The iliopsoas muscle is a complex structure. The muscular part arises from the so-called transverse processes up in the lumbar spine and they converge downwards and into the pelvis and ultimately form a tendon as the structure passes over the front of the pelvic rim. That tendon then courses down and medially in the thigh and inserts onto a small bump on the upper end of the medial side of the thigh bone called the lesser trochanter.
Many maladies can befall the iliopsoas construct. Sometimes the muscle can be torn away from its origins up in the lumbar spine.

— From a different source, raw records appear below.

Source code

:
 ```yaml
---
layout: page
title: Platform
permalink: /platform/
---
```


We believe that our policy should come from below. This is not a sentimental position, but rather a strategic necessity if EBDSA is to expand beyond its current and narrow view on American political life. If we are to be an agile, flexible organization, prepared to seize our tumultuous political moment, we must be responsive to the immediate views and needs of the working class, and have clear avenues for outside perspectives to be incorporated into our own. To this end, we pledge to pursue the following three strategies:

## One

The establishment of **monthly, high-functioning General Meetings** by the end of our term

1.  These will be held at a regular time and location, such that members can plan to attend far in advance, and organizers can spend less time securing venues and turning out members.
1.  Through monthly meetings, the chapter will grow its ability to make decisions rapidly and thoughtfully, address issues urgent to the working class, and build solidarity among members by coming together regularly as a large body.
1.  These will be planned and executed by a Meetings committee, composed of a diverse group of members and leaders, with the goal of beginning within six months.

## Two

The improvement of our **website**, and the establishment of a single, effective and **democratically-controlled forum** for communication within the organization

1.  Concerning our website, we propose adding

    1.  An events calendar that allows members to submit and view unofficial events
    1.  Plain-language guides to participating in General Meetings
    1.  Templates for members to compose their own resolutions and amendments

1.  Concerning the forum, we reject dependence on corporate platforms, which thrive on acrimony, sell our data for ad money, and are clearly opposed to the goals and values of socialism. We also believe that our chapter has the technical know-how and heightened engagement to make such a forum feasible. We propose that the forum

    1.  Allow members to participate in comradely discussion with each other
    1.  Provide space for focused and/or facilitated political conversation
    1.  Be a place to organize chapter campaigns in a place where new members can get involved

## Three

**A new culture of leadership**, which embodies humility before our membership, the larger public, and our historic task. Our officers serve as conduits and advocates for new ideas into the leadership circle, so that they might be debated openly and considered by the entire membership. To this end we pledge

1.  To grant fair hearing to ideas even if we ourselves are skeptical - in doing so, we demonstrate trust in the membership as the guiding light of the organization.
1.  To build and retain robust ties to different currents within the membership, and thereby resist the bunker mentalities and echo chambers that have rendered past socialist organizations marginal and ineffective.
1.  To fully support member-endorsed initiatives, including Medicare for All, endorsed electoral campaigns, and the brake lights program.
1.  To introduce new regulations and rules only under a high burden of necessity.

Hip pain from the iliopsoas is typically associated with abnormalities of the tendon between the pelvic rim and the lesser trochanter. The tendon itself can become inflamed. This is the so-called tendonitis where “itis” is the Latin word for inflammation. In addition, the tendon rubs over the front of the hip joint halfway between the pelvis and the lesser trochanter. Whenever we have two tissues rubbing against each other in the body, we form a small fluid-filled sac called a bursa. An analogy would be to fill a balloon with tap water and tie off the top. As you hold the balloon between your two outstretched hands and rub backwards and forwards, the movement is almost frictionless. That is how a bursa works. We have eight or nine of these bursae around the hip and about sixteen around the knee. The bursa between the iliopsoas tendon and the front of the hip capsule is just one of those bursae. It can also become inflamed.
Patients with iliopsoas tendonitis or iliopsoas bursopathy usually complain of groin pain. It is made worse by flexing the hip, especially against resistance. Attempting to get into or out of a car is often painful. Other activities which may provoke pain with hip arthritis are usually not so uncomfortable with iliopsoas tendinopathy.
The diagnosis requires the taking of a careful history, the performance of a thorough physical examination, and sometimes ancillary investigation with an ultrasound scan or an MRI scan.
Treatment options can be of a non-operative or operative nature. Those of a non-operative nature usually include rest, the avoidance of provocative activities and sometimes the ultrasound-guided administration of hydrocortisone preparations.
From an operative perspective, a release of the tendon can often be very successful. This is not infrequently performed during the course of a hip replacement and sometimes it is also required following hip replacement surgery.